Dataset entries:

──────────────────────────────

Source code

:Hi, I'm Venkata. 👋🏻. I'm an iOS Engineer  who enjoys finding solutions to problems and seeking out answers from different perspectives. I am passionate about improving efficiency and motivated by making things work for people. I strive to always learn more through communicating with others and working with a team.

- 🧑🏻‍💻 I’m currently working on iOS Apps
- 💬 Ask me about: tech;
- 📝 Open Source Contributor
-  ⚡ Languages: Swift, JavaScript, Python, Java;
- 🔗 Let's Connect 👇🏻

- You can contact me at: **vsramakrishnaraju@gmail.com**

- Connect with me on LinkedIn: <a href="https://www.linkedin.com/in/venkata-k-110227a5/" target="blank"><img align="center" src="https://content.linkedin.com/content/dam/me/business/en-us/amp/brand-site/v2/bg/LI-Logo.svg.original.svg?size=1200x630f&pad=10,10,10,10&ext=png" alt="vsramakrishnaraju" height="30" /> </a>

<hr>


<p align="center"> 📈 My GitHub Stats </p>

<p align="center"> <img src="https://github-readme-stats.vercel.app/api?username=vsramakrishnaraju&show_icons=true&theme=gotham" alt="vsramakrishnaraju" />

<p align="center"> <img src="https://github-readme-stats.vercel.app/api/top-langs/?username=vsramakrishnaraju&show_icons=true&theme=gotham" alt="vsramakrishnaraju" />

──────────────────────────────

| Your instructions |
Using the records above, work out how many lines hold the string "gotham"; answer with that number alone.

| Reply |
2